§ Your objective:
Write out the lines below once more, exactly as they appear. Do not include pictures.

§ Excerpted records:
===============

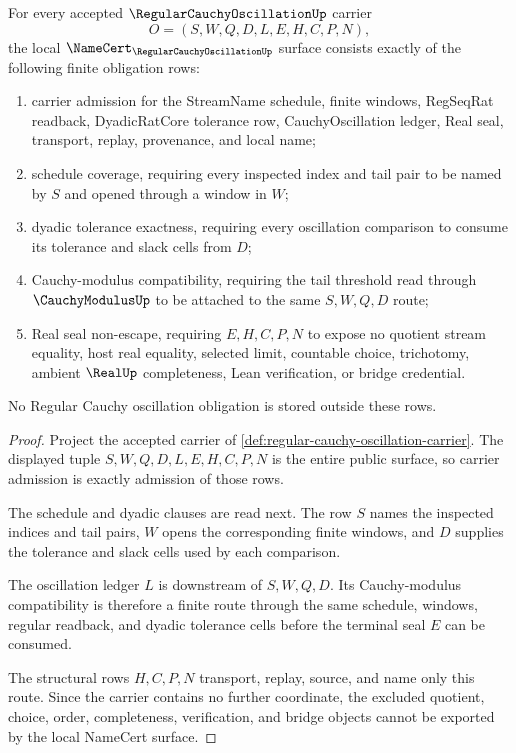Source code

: \begin{theorem}
\label{thm:regular-cauchy-oscillation-namecert-obligations}
For every accepted $\RegularCauchyOscillationUp$ carrier
$$
O=(S,W,Q,D,L,E,H,C,P,N),
$$
the local $\NameCert_{\RegularCauchyOscillationUp}$ surface consists exactly of the following finite obligation rows:
\begin{enumerate}
\item carrier admission for the StreamName schedule, finite windows, RegSeqRat readback, DyadicRatCore tolerance row, CauchyOscillation ledger, Real seal, transport, replay, provenance, and local name;
\item schedule coverage, requiring every inspected index and tail pair to be named by $S$ and opened through a window in $W$;
\item dyadic tolerance exactness, requiring every oscillation comparison to consume its tolerance and slack cells from $D$;
\item Cauchy-modulus compatibility, requiring the tail threshold read through $\CauchyModulusUp$ to be attached to the same $S,W,Q,D$ route;
\item Real seal non-escape, requiring $E,H,C,P,N$ to expose no quotient stream equality, host real equality, selected limit, countable choice, trichotomy, ambient $\RealUp$ completeness, Lean verification, or bridge credential.
\end{enumerate}
No Regular Cauchy oscillation obligation is stored outside these rows.
\end{theorem}
\begin{proof}
Project the accepted carrier of \autoref{def:regular-cauchy-oscillation-carrier}. The displayed tuple $S,W,Q,D,L,E,H,C,P,N$ is the entire public surface, so carrier admission is exactly admission of those rows.

The schedule and dyadic clauses are read next. The row $S$ names the inspected indices and tail pairs, $W$ opens the corresponding finite windows, and $D$ supplies the tolerance and slack cells used by each comparison.

The oscillation ledger $L$ is downstream of $S,W,Q,D$. Its Cauchy-modulus compatibility is therefore a finite route through the same schedule, windows, regular readback, and dyadic tolerance cells before the terminal seal $E$ can be consumed.

The structural rows $H,C,P,N$ transport, replay, source, and name only this route. Since the carrier contains no further coordinate, the excluded quotient, choice, order, completeness, verification, and bridge objects cannot be exported by the local NameCert surface.
\end{proof}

===============

§ Answer section:
Source code

: \begin{theorem}
\label{thm:regular-cauchy-oscillation-namecert-obligations}
For every accepted $\RegularCauchyOscillationUp$ carrier
$$
O=(S,W,Q,D,L,E,H,C,P,N),
$$
the local $\NameCert_{\RegularCauchyOscillationUp}$ surface consists exactly of the following finite obligation rows:
\begin{enumerate}
\item carrier admission for the StreamName schedule, finite windows, RegSeqRat readback, DyadicRatCore tolerance row, CauchyOscillation ledger, Real seal, transport, replay, provenance, and local name;
\item schedule coverage, requiring every inspected index and tail pair to be named by $S$ and opened through a window in $W$;
\item dyadic tolerance exactness, requiring every oscillation comparison to consume its tolerance and slack cells from $D$;
\item Cauchy-modulus compatibility, requiring the tail threshold read through $\CauchyModulusUp$ to be attached to the same $S,W,Q,D$ route;
\item Real seal non-escape, requiring $E,H,C,P,N$ to expose no quotient stream equality, host real equality, selected limit, countable choice, trichotomy, ambient $\RealUp$ completeness, Lean verification, or bridge credential.
\end{enumerate}
No Regular Cauchy oscillation obligation is stored outside these rows.
\end{theorem}
\begin{proof}
Project the accepted carrier of \autoref{def:regular-cauchy-oscillation-carrier}. The displayed tuple $S,W,Q,D,L,E,H,C,P,N$ is the entire public surface, so carrier admission is exactly admission of those rows.

The schedule and dyadic clauses are read next. The row $S$ names the inspected indices and tail pairs, $W$ opens the corresponding finite windows, and $D$ supplies the tolerance and slack cells used by each comparison.

The oscillation ledger $L$ is downstream of $S,W,Q,D$. Its Cauchy-modulus compatibility is therefore a finite route through the same schedule, windows, regular readback, and dyadic tolerance cells before the terminal seal $E$ can be consumed.

The structural rows $H,C,P,N$ transport, replay, source, and name only this route. Since the carrier contains no further coordinate, the excluded quotient, choice, order, completeness, verification, and bridge objects cannot be exported by the local NameCert surface.
\end{proof}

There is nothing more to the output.